## [DATA]
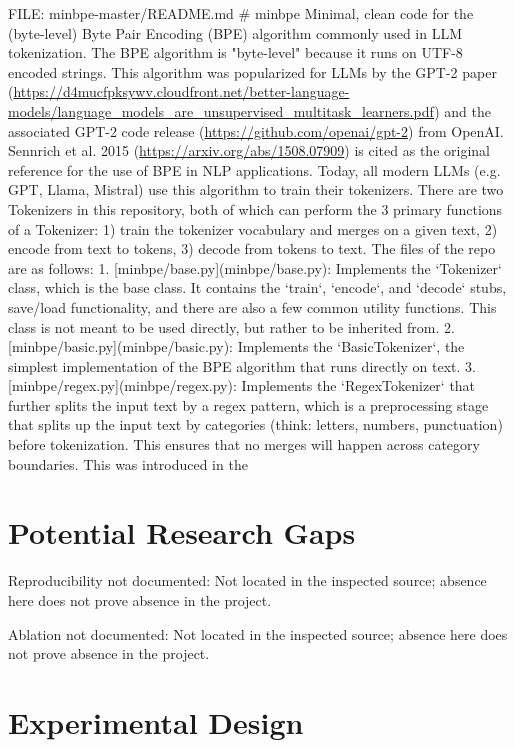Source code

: \documentclass[conference]{IEEEtran}
\begin{document}
FILE: minbpe-master/README.md \# minbpe Minimal, clean code for the (byte-level) Byte Pair Encoding (BPE) algorithm commonly used in LLM tokenization. The BPE algorithm is "byte-level" because it runs on UTF-8 encoded strings. This algorithm was popularized for LLMs by the GPT-2 paper (\url{https://d4mucfpksywv.cloudfront.net/better-language-models/language_models_are_unsupervised_multitask_learners.pdf}) and the associated GPT-2 code release (\url{https://github.com/openai/gpt-2}) from OpenAI. Sennrich et al. 2015 (\url{https://arxiv.org/abs/1508.07909}) is cited as the original reference for the use of BPE in NLP applications. Today, all modern LLMs (e.g. GPT, Llama, Mistral) use this algorithm to train their tokenizers. There are two Tokenizers in this repository, both of which can perform the 3 primary functions of a Tokenizer: 1) train the tokenizer vocabulary and merges on a given text, 2) encode from text to tokens, 3) decode from tokens to text. The files of the repo are as follows: 1. [minbpe/base.py](minbpe/base.py): Implements the `Tokenizer` class, which is the base class. It contains the `train`, `encode`, and `decode` stubs, save/load functionality, and there are also a few common utility functions. This class is not meant to be used directly, but rather to be inherited from. 2. [minbpe/basic.py](minbpe/basic.py): Implements the `BasicTokenizer`, the simplest implementation of the BPE algorithm that runs directly on text. 3. [minbpe/regex.py](minbpe/regex.py): Implements the `RegexTokenizer` that further splits the input text by a regex pattern, which is a preprocessing stage that splits up the input text by categories (think: letters, numbers, punctuation) before tokenization. This ensures that no merges will happen across category boundaries. This was introduced in the 

\section{Potential Research Gaps}

Reproducibility not documented: Not located in the inspected source; absence here does not prove absence in the project.

Ablation not documented: Not located in the inspected source; absence here does not prove absence in the project.

\section{Experimental Design}
\end{document}
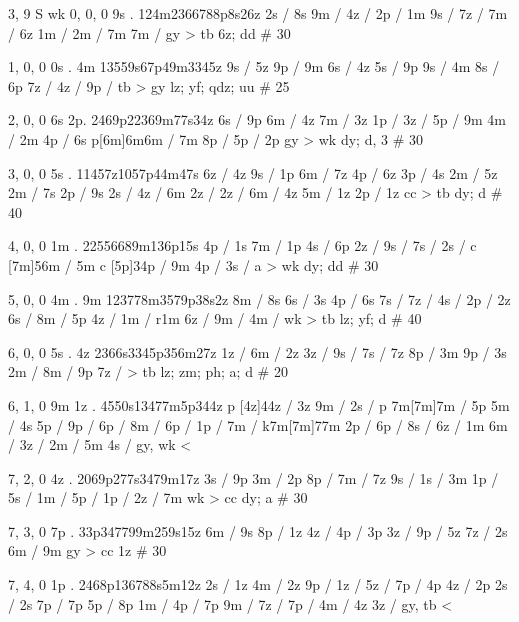 3, 9
S
wk
0, 0, 0
9s . 
124m2366788p8s26z
2s / 8s
9m /
4z / 
2p / 1m 
9s /
7z /
7m / 6z
1m / 
2m / 7m
7m / 
gy > tb 
6z; dd # 30 

1, 0, 0
0s . 4m 
13559s67p49m3345z
9s / 5z 
9p / 9m
6s / 4z  
5s / 9p
9s / 4m 
8s / 6p
7z /
4z /
9p / 
tb > gy 
lz; yf; qdz; uu # 25

2, 0, 0 
6s 2p.
2469p22369m77s34z
6s / 9p
6m / 4z 
7m / 3z 
1p / 
3z / 
5p / 9m
4m / 2m 
4p / 6s
p[6m]6m6m / 7m 
8p / 
5p / 2p 
gy > wk
dy; d, 3 # 30 

3, 0, 0
5s .
11457z1057p44m47s
6z / 4z 
9s / 1p 
6m / 7z
4p / 6z %
3p / 4s %
2m / 5z 
2m / 7s 
2p / 9s
2s / 
4z / 6m 
2z / 
2z / 
6m / 4z 
5m / 1z 
2p / 1z
cc > tb 
dy; d # 40 

4, 0, 0 
1m . 
22556689m136p15s
4p / 1s 
7m / 1p 
4s / 6p 
2z / 
9s / 
7s / 
2s / 
c [7m]56m / 5m 
c [5p]34p / 9m
4p / 
3s / a 
> wk 
dy; dd # 30 

5, 0, 0 
4m . 9m 
123778m3579p38s2z
8m / 8s
6s / 3s 
4p / 6s 
7s / 
7z / 
4s / 
2p / 2z 
6s / 
8m / 5p 
4z / 
1m / r1m
6z / 
9m / 
4m / 
wk > tb 
lz; yf; d # 40 

6, 0, 0
5s . 4z 
2366s3345p356m27z
1z / 
6m / 2z 
3z / 
9s / 
7s / 7z 
8p / 3m 
9p / 3s 
2m / 
8m / 9p
7z / 
> tb 
lz; zm; ph; a; d # 20 

6, 1, 0 
9m 1z . 
4550s13477m5p344z
p [4z]44z / 3z 
9m / 
2s / 
p 7m[7m]7m / 5p 
5m / 4s 
5p / 
9p / 
6p / 
8m / 
6p / 
1p / 
7m / k7m[7m]77m
2p / 
6p / 
8s / 
6z / 1m 
6m / 
3z / 
2m / 5m 
4s / 
gy, wk < 

7, 2, 0
4z . 
2069p277s3479m17z
3s / 9p 
3m / 2p 
8p / 
7m / 7z 
9s /
1s / 3m 
1p / 
5s / 
1m / 
5p /
1p / 
2z / 7m 
wk > cc 
dy; a # 30 

7, 3, 0 
7p . 
33p347799m259s15z
6m / 9s 
8p / 1z 
4z / 
4p / 3p 
3z / 
9p / 5z 
7z / 2s 
6m / 9m
gy > cc 
1z # 30 

7, 4, 0 
1p . 
2468p136788s5m12z
2s / 1z 
4m / 2z 
9p / 
1z /
5z / 
7p / 4p
4z / 2p 
2s / 2s %
7p / 7p %
5p / 8p %
1m / 
4p / 7p %
9m / 
7z /
7p /
4m / 4z 
3z / 
gy, tb <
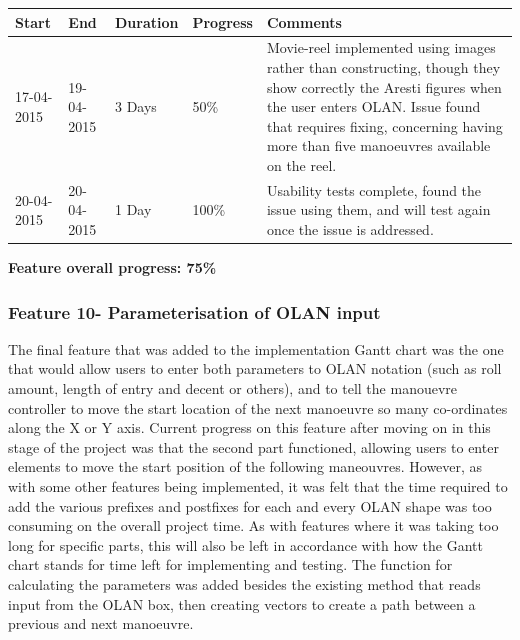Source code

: \begin{table}[h]
\begin{tabular}{|l|l|l|l|p{7cm}|}
\hline
\textbf{Start} & \textbf{End} & \textbf{Duration} & \textbf{Progress} & \textbf{Comments}                                                                                                     \\ \hline
17-04-2015     & 19-04-2015   & 3 Days            & 50\%             &  Movie-reel implemented using images rather than constructing, though they show correctly the Aresti figures when the user enters OLAN. Issue found that requires fixing, concerning having more than five manoeuvres available on the reel.\\ \hline
20-04-2015     & 20-04-2015   & 1 Day            & 100\%             &  Usability tests complete, found the issue using them, and will test again once the issue is addressed.\\ \hline
\end{tabular}
\end{table}

\textbf{Feature overall progress: 75\%}

\subsubsection{Feature 10- Parameterisation of OLAN input}
The final feature that was added to the implementation Gantt chart was the one that would allow users to enter both parameters to OLAN notation (such as roll amount, length of entry and decent or others), and to tell the manouevre controller to move the start location of the next manoeuvre so many co-ordinates along the X or Y axis. Current progress on this feature after moving on in this stage of the project was that the second part functioned, allowing users to enter elements to move the start position of the following maneouvres. However, as with some other features being implemented, it was felt that the time required to add the various prefixes and postfixes for each and every OLAN shape was too consuming on the overall project time. As with features where it was taking too long for specific parts, this will also be left in accordance with how the Gantt chart stands for time left for implementing and testing. The function for calculating the parameters was added besides the existing method that reads input from the OLAN box, then creating vectors to create a path between a previous and next manoeuvre.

## [ABOUT THIS TASK]
Please copy each line of the material that contains the word "located".

## [RESPONSE TO THIS TASK]
Reproducibility not documented: Not located in the inspected source; absence here does not prove absence in the project.
Ablation not documented: Not located in the inspected source; absence here does not prove absence in the project.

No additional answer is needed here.